[Exercise]
The lines wanted are those in the data below that include "takes".

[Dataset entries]
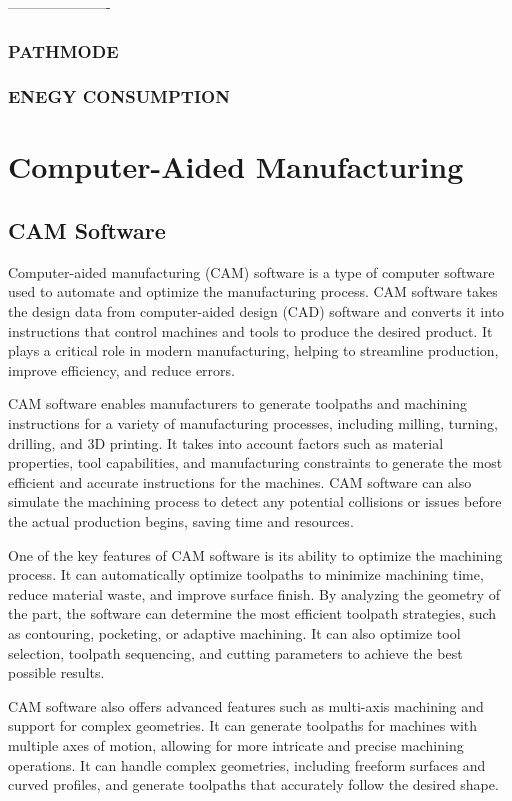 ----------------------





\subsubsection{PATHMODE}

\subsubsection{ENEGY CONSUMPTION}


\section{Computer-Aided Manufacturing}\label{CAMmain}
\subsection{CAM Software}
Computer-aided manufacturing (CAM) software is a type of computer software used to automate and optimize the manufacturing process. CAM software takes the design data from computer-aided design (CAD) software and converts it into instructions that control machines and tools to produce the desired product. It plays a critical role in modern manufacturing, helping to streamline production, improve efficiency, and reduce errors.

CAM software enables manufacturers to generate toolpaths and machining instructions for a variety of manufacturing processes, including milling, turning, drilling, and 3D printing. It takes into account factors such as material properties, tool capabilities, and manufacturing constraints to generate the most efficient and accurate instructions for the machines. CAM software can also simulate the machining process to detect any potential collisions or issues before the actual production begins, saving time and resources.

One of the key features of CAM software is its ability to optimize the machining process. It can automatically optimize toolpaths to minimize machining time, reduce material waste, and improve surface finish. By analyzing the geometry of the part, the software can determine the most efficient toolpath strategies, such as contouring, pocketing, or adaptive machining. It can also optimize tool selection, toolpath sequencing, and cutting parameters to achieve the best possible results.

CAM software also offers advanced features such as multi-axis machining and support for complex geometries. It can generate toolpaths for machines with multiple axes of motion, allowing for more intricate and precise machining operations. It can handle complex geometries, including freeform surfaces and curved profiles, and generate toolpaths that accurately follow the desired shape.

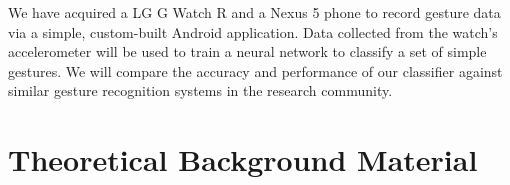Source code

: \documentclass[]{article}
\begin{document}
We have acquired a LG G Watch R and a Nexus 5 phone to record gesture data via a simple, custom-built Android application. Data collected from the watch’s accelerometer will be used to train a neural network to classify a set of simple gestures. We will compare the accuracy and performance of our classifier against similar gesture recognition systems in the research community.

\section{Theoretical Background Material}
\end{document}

[Written reply]
Computer-aided manufacturing (CAM) software is a type of computer software used to automate and optimize the manufacturing process. CAM software takes the design data from computer-aided design (CAD) software and converts it into instructions that control machines and tools to produce the desired product. It plays a critical role in modern manufacturing, helping to streamline production, improve efficiency, and reduce errors.
CAM software enables manufacturers to generate toolpaths and machining instructions for a variety of manufacturing processes, including milling, turning, drilling, and 3D printing. It takes into account factors such as material properties, tool capabilities, and manufacturing constraints to generate the most efficient and accurate instructions for the machines. CAM software can also simulate the machining process to detect any potential collisions or issues before the actual production begins, saving time and resources.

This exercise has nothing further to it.